La Piana di Ninive, una trappola per i cristiani iracheni!
La piana di Niniveh contiene una serie di villaggi cristiani (circa una ventina), in cui per la maggior parte si parla il dialetto siriaco chiamato “sureth”. La zona è da sempre sotto la giurisdizione di Mosul – da cui dista circa 30-35 km – e che è il centro culturale, commerciale ed ecclesiastico. La Piana è circondata da villaggi arabi, shebac, yezidi e curdi. Vi abitano 120 mila cristiani.
Quello di avere una zona indipendente è un sorta di sogno nazionale per gli assiri che risale già al periodo della Prima Guerra mondiale; poi negli anni ‘70 anche alcuni politici cristiani e leader religiosi hanno chiesto una provincia autonoma, ma il sogno non si è mai realizzato!
Dopo l a caduta del regime di Saddam Hussein e soprattutto nel 2006, guardando all'esperienza del Kurdistan autonomo, tanti nazionalisti cristiani fuori e dentro l'Iraq vedono nella Piana di Ninive la possibilità di guadagnare una zona sicura (Safe Haven).

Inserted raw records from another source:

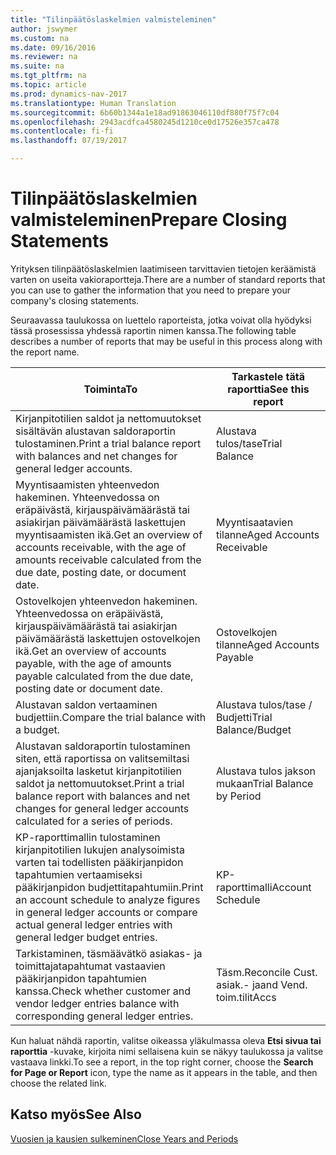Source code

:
 ```yaml
---
title: "Tilinpäätöslaskelmien valmisteleminen"
author: jswymer
ms.custom: na
ms.date: 09/16/2016
ms.reviewer: na
ms.suite: na
ms.tgt_pltfrm: na
ms.topic: article
ms.prod: dynamics-nav-2017
ms.translationtype: Human Translation
ms.sourcegitcommit: 6b60b1344a1e18ad91863046110df880f75f7c04
ms.openlocfilehash: 2943acdfca4580245d1210ce0d17526e357ca478
ms.contentlocale: fi-fi
ms.lasthandoff: 07/19/2017

---
```

# <a name="prepare-closing-statements"></a><span data-ttu-id="ab9ef-102">Tilinpäätöslaskelmien valmisteleminen</span><span class="sxs-lookup"><span data-stu-id="ab9ef-102">Prepare Closing Statements</span></span>
<span data-ttu-id="ab9ef-103">Yrityksen tilinpäätöslaskelmien laatimiseen tarvittavien tietojen keräämistä varten on useita vakioraportteja.</span><span class="sxs-lookup"><span data-stu-id="ab9ef-103">There are a number of standard reports that you can use to gather the information that you need to prepare your company's closing statements.</span></span>

<span data-ttu-id="ab9ef-104">Seuraavassa taulukossa on luettelo raporteista, jotka voivat olla hyödyksi tässä prosessissa yhdessä raportin nimen kanssa.</span><span class="sxs-lookup"><span data-stu-id="ab9ef-104">The following table describes a number of reports that may be useful in this process along with the report name.</span></span>


|<span data-ttu-id="ab9ef-105">Toiminta</span><span class="sxs-lookup"><span data-stu-id="ab9ef-105">To</span></span>     |<span data-ttu-id="ab9ef-106">Tarkastele tätä raporttia</span><span class="sxs-lookup"><span data-stu-id="ab9ef-106">See this report</span></span>       |
|-------|----------------------|
|<span data-ttu-id="ab9ef-107">Kirjanpitotilien saldot ja nettomuutokset sisältävän alustavan saldoraportin tulostaminen.</span><span class="sxs-lookup"><span data-stu-id="ab9ef-107">Print a trial balance report with balances and net changes for general ledger accounts.</span></span>|<span data-ttu-id="ab9ef-108">Alustava tulos/tase</span><span class="sxs-lookup"><span data-stu-id="ab9ef-108">Trial Balance</span></span>|
|<span data-ttu-id="ab9ef-109">Myyntisaamisten yhteenvedon hakeminen. Yhteenvedossa on eräpäivästä, kirjauspäivämäärästä tai asiakirjan päivämäärästä laskettujen myyntisaamisten ikä.</span><span class="sxs-lookup"><span data-stu-id="ab9ef-109">Get an overview of accounts receivable, with the age of amounts receivable calculated from the due date, posting date, or document date.</span></span>|<span data-ttu-id="ab9ef-110">Myyntisaatavien tilanne</span><span class="sxs-lookup"><span data-stu-id="ab9ef-110">Aged Accounts Receivable</span></span>|
|<span data-ttu-id="ab9ef-111">Ostovelkojen yhteenvedon hakeminen. Yhteenvedossa on eräpäivästä, kirjauspäivämäärästä tai asiakirjan päivämäärästä laskettujen ostovelkojen ikä.</span><span class="sxs-lookup"><span data-stu-id="ab9ef-111">Get an overview of accounts payable, with the age of amounts payable calculated from the due date, posting date or document date.</span></span>|<span data-ttu-id="ab9ef-112">Ostovelkojen tilanne</span><span class="sxs-lookup"><span data-stu-id="ab9ef-112">Aged Accounts Payable</span></span>|
|<span data-ttu-id="ab9ef-113">Alustavan saldon vertaaminen budjettiin.</span><span class="sxs-lookup"><span data-stu-id="ab9ef-113">Compare the trial balance with a budget.</span></span>|<span data-ttu-id="ab9ef-114">Alustava tulos/tase / Budjetti</span><span class="sxs-lookup"><span data-stu-id="ab9ef-114">Trial Balance/Budget</span></span>|
|<span data-ttu-id="ab9ef-115">Alustavan saldoraportin tulostaminen siten, että raportissa on valitsemiltasi ajanjaksoilta lasketut kirjanpitotilien saldot ja nettomuutokset.</span><span class="sxs-lookup"><span data-stu-id="ab9ef-115">Print a trial balance report with balances and net changes for general ledger accounts calculated for a series of periods.</span></span>|<span data-ttu-id="ab9ef-116">Alustava tulos jakson mukaan</span><span class="sxs-lookup"><span data-stu-id="ab9ef-116">Trial Balance by Period</span></span>|
|<span data-ttu-id="ab9ef-117">KP-raporttimallin tulostaminen kirjanpitotilien lukujen analysoimista varten tai todellisten pääkirjanpidon tapahtumien vertaamiseksi pääkirjanpidon budjettitapahtumiin.</span><span class="sxs-lookup"><span data-stu-id="ab9ef-117">Print an account schedule to analyze figures in general ledger accounts or compare actual general ledger entries with general ledger budget entries.</span></span>|<span data-ttu-id="ab9ef-118">KP-raporttimalli</span><span class="sxs-lookup"><span data-stu-id="ab9ef-118">Account Schedule</span></span>|
|<span data-ttu-id="ab9ef-119">Tarkistaminen, täsmäävätkö asiakas- ja toimittajatapahtumat vastaavien pääkirjanpidon tapahtumien kanssa.</span><span class="sxs-lookup"><span data-stu-id="ab9ef-119">Check whether customer and vendor ledger entries balance with corresponding general ledger entries.</span></span>|<span data-ttu-id="ab9ef-120">Täsm.</span><span class="sxs-lookup"><span data-stu-id="ab9ef-120">Reconcile Cust.</span></span> <span data-ttu-id="ab9ef-121">asiak.- ja</span><span class="sxs-lookup"><span data-stu-id="ab9ef-121">and Vend.</span></span> <span data-ttu-id="ab9ef-122">toim.tilit</span><span class="sxs-lookup"><span data-stu-id="ab9ef-122">Accs</span></span>|
<span data-ttu-id="ab9ef-123">Kun haluat nähdä raportin, valitse oikeassa yläkulmassa oleva **Etsi sivua tai raporttia** -kuvake, kirjoita nimi sellaisena kuin se näkyy taulukossa ja valitse vastaava linkki.</span><span class="sxs-lookup"><span data-stu-id="ab9ef-123">To see a report, in the top right corner, choose the **Search for Page or Report** icon, type the name as it appears in the table, and then choose the related link.</span></span>
## <a name="see-also"></a><span data-ttu-id="ab9ef-124">Katso myös</span><span class="sxs-lookup"><span data-stu-id="ab9ef-124">See Also</span></span>
[<span data-ttu-id="ab9ef-125">Vuosien ja kausien sulkeminen</span><span class="sxs-lookup"><span data-stu-id="ab9ef-125">Close Years and Periods</span></span>](year-close-years-periods.md)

Perché Niniveh? Niniveh era storicamente la capitale dell'antica Assiria. Gli arabi, in particolare i sunniti, sono fortemente contrari a questa soluzione, come lo sono per il federalismo o ad una divisione del Paese su base etnica o confessionale. Diversi media cristiani stanno conducendo una massiccia propaganda per portare avanti l’idea che la Piana è l’unica speranza di salvezza. E così aumentano i problemi: minacce, rapimenti, attacchi e uccisioni…I curdi appoggiano questo progetto, forse anche gli Usa, data l'esperienza della Jugoslavia e il piano del nuovo Medio Oriente!
Ma i cristiani, la cui presenza è ormai dimezzata a causa dell’esodo forzato, devono abbandonare questo rischioso progetto di ghetto. Come cristiani dobbiamo essere presenti ovunque, per testimoniare la nostra identità in mezzo agli altri. La nostra Chiesa non è stata mai nazionalista o chiusa in senso etnico; ha invece sempre abbracciato popoli e nazioni, ha raggiunto l’apice in Mesopotamia, nei Paesi arabi del Golfo ed è arrivata perfino in Cina.
Per assicurare un migliore futuro in Iraq dobbiamo:
- lavorare tutti insieme, cristiani di tutti i riti e denominazioni, per unire la nostra posizione e rendere efficace il nostro discorso politico nel quotidiano. Ciò significa lavorare per la riconciliazione degli iracheni, collaborando con le autorità religiose e i partiti. Dialogo, riconciliazione e spinta verso la cultura della pace sono la nostra missione oggi;
- mostrare con fatti il nostro ruolo storico per la costruzione dell'Iraq, la nostra volontà di vivere e collaborare con tutti per l'unità del Paese rifiutando di essere identificati con l’“invasore”;
- lavorare insieme in un gruppo unito per operare emendamenti al testo della Costituzione irachena e curda.
Infine la diaspora cristiana e tutte le chiese sono invitate a lavorare senza troppa propaganda ed aiutare nei fatti i cristiani emigrati in Siria, Giordania, Libano, come pure a creare istituti e posti di lavoro nei nuovi villaggi del nord per dare speranza e strumenti di vita alle famiglie dei rifugiati.